[[ Dataset excerpts open ]]
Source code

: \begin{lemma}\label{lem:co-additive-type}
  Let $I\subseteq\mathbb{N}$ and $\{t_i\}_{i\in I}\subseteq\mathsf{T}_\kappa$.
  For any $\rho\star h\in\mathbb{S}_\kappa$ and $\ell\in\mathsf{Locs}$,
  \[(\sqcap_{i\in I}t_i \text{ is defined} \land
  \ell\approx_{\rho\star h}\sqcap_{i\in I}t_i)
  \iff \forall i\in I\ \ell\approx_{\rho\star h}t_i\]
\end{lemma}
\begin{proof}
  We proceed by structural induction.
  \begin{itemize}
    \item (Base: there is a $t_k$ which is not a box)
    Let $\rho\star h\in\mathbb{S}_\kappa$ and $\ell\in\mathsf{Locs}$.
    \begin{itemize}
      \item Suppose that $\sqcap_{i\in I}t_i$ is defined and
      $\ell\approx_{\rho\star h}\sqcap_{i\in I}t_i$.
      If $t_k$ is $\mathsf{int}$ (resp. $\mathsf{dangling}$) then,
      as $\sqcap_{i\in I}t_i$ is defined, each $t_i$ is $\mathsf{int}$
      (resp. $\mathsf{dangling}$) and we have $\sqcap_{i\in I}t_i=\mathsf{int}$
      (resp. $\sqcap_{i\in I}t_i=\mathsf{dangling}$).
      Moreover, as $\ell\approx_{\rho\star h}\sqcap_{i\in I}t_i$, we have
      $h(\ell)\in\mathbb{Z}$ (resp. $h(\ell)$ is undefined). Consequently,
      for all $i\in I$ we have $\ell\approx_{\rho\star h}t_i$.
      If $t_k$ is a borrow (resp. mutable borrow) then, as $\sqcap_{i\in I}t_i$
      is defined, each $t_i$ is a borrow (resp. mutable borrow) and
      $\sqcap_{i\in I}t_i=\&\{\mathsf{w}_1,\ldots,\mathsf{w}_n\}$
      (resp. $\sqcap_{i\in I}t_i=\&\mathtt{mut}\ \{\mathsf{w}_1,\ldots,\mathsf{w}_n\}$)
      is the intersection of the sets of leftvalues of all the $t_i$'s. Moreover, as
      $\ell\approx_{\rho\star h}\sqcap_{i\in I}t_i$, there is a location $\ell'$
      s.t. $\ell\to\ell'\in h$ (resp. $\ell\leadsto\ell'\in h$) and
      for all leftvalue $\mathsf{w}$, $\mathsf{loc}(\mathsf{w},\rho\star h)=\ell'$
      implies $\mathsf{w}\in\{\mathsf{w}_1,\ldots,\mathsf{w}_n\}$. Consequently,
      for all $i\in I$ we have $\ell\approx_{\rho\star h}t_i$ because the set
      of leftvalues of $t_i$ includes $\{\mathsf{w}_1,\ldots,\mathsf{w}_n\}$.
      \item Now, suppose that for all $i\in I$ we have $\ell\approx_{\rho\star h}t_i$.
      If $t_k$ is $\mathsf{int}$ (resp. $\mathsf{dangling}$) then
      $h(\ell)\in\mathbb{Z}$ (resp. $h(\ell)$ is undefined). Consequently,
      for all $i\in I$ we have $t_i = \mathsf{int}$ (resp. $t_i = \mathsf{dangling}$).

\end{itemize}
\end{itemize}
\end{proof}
[[ Dataset excerpts closed ]]
> Assignment
Look through the entries above, and wherever a line holds the word "mutable", copy it.

> Output
      If $t_k$ is a borrow (resp. mutable borrow) then, as $\sqcap_{i\in I}t_i$
      is defined, each $t_i$ is a borrow (resp. mutable borrow) and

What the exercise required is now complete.